In Slobin (2004), the author carefully defines and discusses the differences between “verb-framed languages” (V-languages) and “satellite-framed languages” (S-languages). I found Slobin’s point about rhetorical style, which is the way that events are analyzed and described in discourse, is largely determined by accessibility or ease of processing. I also agree with this, as it is often a writer or speaker’s aim to communicate to their readers or listeners in a non-ambiguous way, and one way to make the language unambiguous is to make it easy to process and accessible, so that readers that come from various backgrounds and cultures, or even the different contexts that the readers are reading the language in (e.g. is the reader in a hurry? in a distracting environment? etc.) can be fairly certain to have similar takeaways from the language that are not too far off from the author’s original intent or meaning when they wrote the piece. When reading about the differences between V-languages and S-languages, initially I had a thought that I would prefer V-languages for its conciseness. However, when reading about Slobin’s Chinese example of 飛出 (fei-chu) I suddenly was able to connect Slobin’s argument with my past fifteen years of learning Chinese, where I believe that it is actually due to the additional path satellite in Chinese phrases that makes Chinese so beautiful and more precise.

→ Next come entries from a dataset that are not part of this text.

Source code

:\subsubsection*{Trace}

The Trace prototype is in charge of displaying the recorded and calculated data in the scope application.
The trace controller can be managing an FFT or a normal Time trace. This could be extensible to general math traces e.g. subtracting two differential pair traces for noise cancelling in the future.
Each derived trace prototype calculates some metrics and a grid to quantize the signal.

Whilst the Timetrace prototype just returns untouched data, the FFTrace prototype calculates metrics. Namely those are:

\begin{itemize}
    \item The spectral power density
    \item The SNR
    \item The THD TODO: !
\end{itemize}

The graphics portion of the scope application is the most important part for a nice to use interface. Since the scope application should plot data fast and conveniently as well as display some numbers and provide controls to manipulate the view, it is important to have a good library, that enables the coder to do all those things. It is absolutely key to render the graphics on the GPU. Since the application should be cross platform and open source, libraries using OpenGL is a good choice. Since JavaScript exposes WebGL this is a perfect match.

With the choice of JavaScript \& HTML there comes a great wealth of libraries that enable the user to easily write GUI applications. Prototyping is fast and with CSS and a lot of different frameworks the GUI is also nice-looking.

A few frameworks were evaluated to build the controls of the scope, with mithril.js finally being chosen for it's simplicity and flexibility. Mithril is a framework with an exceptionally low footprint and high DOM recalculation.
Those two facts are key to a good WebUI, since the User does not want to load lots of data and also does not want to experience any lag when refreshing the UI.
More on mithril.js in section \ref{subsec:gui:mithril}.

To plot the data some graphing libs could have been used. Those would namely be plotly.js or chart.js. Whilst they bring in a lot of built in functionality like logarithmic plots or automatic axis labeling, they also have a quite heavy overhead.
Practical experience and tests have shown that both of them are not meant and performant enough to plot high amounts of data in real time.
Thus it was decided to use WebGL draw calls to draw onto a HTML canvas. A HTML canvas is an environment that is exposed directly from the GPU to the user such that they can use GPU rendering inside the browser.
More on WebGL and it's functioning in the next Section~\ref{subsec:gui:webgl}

In the Atkins, Levin (1995) reading, I learned about an important problem for lexicographers, which is to provide a systematic, theoretical infrastructure when using dictionaries. Otherwise, we are only left with a subjective summary of the facts observed in the corpus data. The corpus data itself is also extremely important. Just like from a artificial intelligence perspective, the more data the better. Why? It doesn’t matter however many times a word is repeated; we must take every opportunity, every possible data point associated with this word to our advantage of updating our “model” because every new occurrence of the word introduces new associates and in different combinations, thereby enriching and expanding the language as a whole.
In the Haspelmath reading, we begin to look at language at an even more granular level - specifically, Haspelmath discusses a lot about morphology. I personally believed that Haspelmath did a great job at roadmapping - I was able to have a clear picture about what we were learning, where we were going with the roadmap in the reading, and how it ties back together with the rest of the study of language structure. I also found the parallelism between words and sentences with the study of syntax and morphology really interesting, especially the ability to represent morphologically complex (endocentric) words as a hierarchical tree structure, like we are able to do with sentences.
You relate lexicography to artificial intelligence when you say they both require as much data as possible. How would you continue this connection? Do you think artificial intelligence and language could work together to get more data to further the other?